On Monday 12th October, Group-IB hosted their first CyberCrimeCon within Singapore. At the conference they discussed criminal trends and spoke passionately of combating cybercrime and APT actors such as The Lazarus Group. The security company advises such threats will continue to attack and steal funds, leveraging banking solutions such as SWIFT. It is anticipated The Lazarus Group will experiment with attacks on card processing and will focus on Asia and the Pacific region.

Such threats are not uncommon, as recent months has proven numerous substantial thefts via ATMs have occurred. These attacks have consumed policing and financial resources within the US and Europe where funds were extracted; but the real victims and targets are financial institutes and their customers within Asia. The report notes “attacks on banks via SWIFT has tripled” impacting “Hong Kong, Ukraine, Turkey, Nepal, Taiwan, Russia, Mexico, India, Bulgaria and Chile.”

The report draws out Asian case studies, such as the ONI Ransomware which impacted Japanese banks in 2017 and the South Korean Olympics.

South Korea has been subjected to numerous attacks, in particular several towards cryptocurrency exchanges over the last two years many of which are attributed to The Lazarus Group. In addition, Australia was noted as the second most subjected country to banking trojans by genre, tied only with the UK for which has ~3x the population.

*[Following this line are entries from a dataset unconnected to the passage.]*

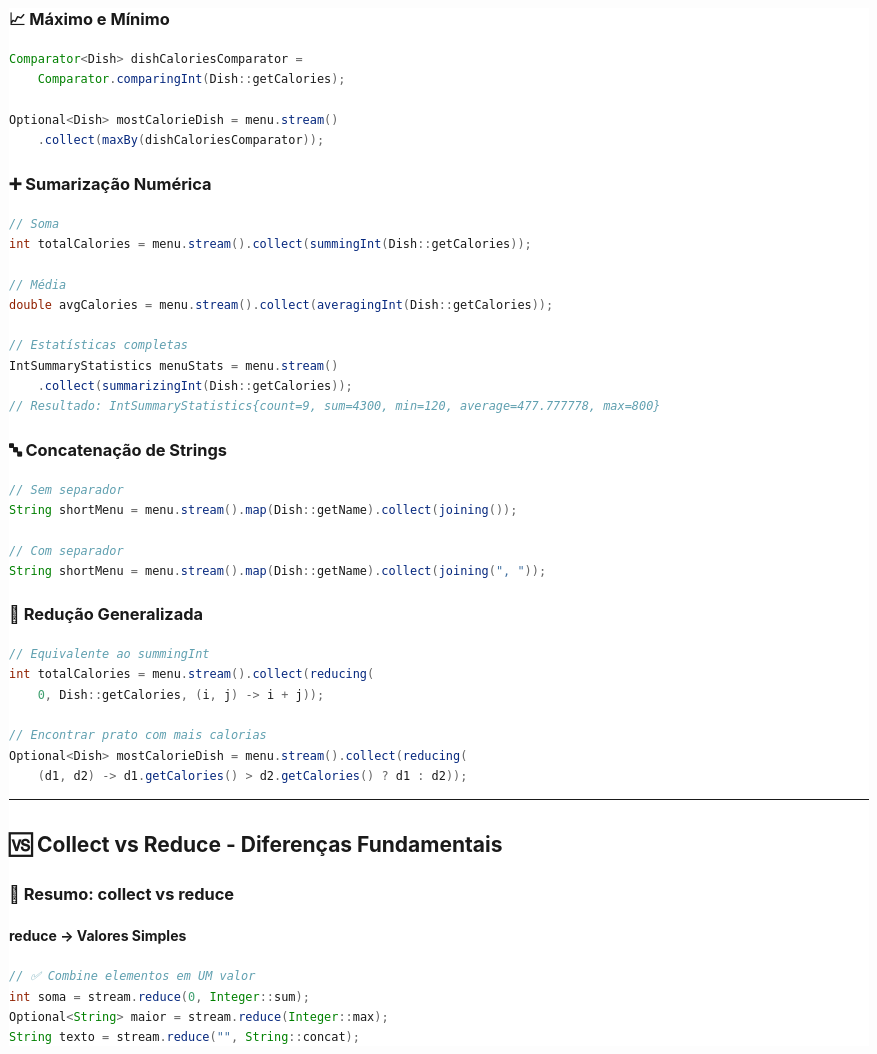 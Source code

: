 ### 📈 **Máximo e Mínimo**
```java
Comparator<Dish> dishCaloriesComparator =
    Comparator.comparingInt(Dish::getCalories);

Optional<Dish> mostCalorieDish = menu.stream()
    .collect(maxBy(dishCaloriesComparator));
```

### ➕ **Sumarização Numérica**
```java
// Soma
int totalCalories = menu.stream().collect(summingInt(Dish::getCalories));

// Média
double avgCalories = menu.stream().collect(averagingInt(Dish::getCalories));

// Estatísticas completas
IntSummaryStatistics menuStats = menu.stream()
    .collect(summarizingInt(Dish::getCalories));
// Resultado: IntSummaryStatistics{count=9, sum=4300, min=120, average=477.777778, max=800}
```

### 🔤 **Concatenação de Strings**
```java
// Sem separador
String shortMenu = menu.stream().map(Dish::getName).collect(joining());

// Com separador
String shortMenu = menu.stream().map(Dish::getName).collect(joining(", "));
```

### 🔄 **Redução Generalizada**
```java
// Equivalente ao summingInt
int totalCalories = menu.stream().collect(reducing(
    0, Dish::getCalories, (i, j) -> i + j));

// Encontrar prato com mais calorias
Optional<Dish> mostCalorieDish = menu.stream().collect(reducing(
    (d1, d2) -> d1.getCalories() > d2.getCalories() ? d1 : d2));
```

---

## 🆚 Collect vs Reduce - Diferenças Fundamentais

### 🎯 **Resumo: collect vs reduce**

#### **reduce** → Valores Simples
```java
// ✅ Combine elementos em UM valor
int soma = stream.reduce(0, Integer::sum);
Optional<String> maior = stream.reduce(Integer::max);
String texto = stream.reduce("", String::concat);
```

While many security firms struggle to gain a foothold in Australia, it is apparent Australia is subjected to continuous attacks. Given Group-IB’s observations, it is clear why they are moving their Headquarters to Singapore in order to work closer with the victims and have pledged to invest up to $30 million until 2022.

The region is vast and politically active, with governments battling over geographical control, embargoes and much more. Many countries in the region are keen to adopt technology but this advancement comes at a price, especially without time to adjust.

It is observed that many countries provide online banking with lesser controls than those mandated in the EU. The rapid increase of access to technology without educating its population of the dangers has impacted many and further highlight the difficult task facing government CERTs.

In addition, policing services struggle against cybercrime that are no longer inhibited by geographical borders and instead use this to their advantage. While state politics continue to play against one another, organisations such as Interpol are severely constrained, especially when their President is alleged to be caught up in an alleged anti-corruption crack down.